- _Information_
------------------------------

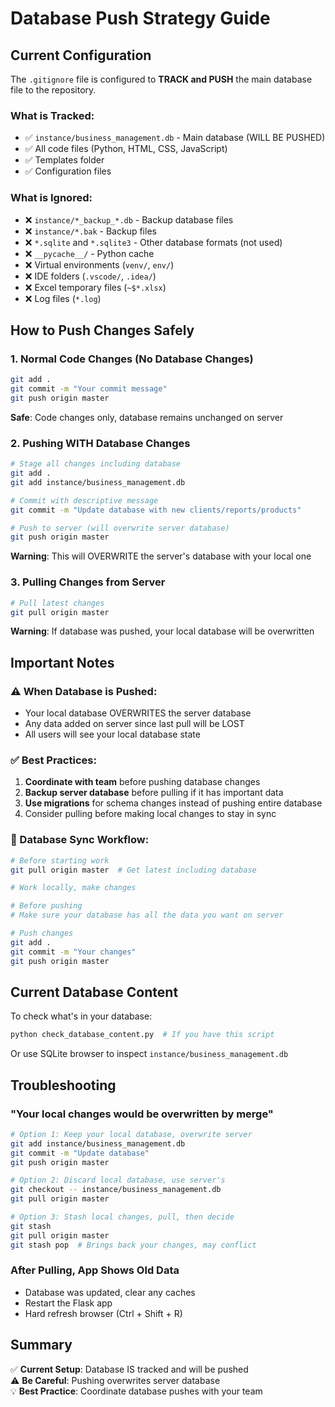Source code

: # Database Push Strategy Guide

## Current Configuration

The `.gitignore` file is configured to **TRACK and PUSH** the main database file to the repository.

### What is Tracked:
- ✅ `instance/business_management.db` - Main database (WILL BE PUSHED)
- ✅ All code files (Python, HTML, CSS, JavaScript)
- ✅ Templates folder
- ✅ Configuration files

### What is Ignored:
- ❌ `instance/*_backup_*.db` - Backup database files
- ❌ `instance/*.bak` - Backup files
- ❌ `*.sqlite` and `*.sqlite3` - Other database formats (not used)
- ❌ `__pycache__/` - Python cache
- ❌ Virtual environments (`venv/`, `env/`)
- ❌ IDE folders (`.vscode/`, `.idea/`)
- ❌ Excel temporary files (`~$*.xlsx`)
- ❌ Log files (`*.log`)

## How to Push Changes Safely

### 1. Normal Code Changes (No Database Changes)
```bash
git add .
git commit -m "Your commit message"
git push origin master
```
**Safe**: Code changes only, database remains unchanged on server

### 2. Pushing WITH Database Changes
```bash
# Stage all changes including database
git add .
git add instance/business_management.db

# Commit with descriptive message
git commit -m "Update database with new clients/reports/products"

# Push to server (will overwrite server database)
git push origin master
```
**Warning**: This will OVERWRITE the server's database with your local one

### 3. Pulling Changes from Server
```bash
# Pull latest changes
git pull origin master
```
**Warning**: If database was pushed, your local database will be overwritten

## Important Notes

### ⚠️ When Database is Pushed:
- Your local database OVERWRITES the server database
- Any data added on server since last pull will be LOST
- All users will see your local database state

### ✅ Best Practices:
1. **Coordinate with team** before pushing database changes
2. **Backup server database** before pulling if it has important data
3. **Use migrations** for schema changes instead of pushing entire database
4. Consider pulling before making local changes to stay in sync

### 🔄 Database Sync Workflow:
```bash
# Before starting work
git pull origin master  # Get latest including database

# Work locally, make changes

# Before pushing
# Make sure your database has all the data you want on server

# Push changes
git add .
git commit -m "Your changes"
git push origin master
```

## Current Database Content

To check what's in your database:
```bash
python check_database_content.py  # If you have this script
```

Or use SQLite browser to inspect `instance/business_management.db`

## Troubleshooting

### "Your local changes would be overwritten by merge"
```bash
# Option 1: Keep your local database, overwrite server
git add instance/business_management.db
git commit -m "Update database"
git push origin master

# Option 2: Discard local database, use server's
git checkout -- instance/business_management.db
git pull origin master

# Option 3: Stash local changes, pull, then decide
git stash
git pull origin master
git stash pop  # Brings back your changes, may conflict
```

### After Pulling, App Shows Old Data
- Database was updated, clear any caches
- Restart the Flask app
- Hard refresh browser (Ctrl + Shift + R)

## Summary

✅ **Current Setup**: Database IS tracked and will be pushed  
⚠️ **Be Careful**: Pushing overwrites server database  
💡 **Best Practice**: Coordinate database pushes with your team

------------------------------

- _Task requirements_
Supply only the count of lines above holding "files".

- _Answer to the problem_
6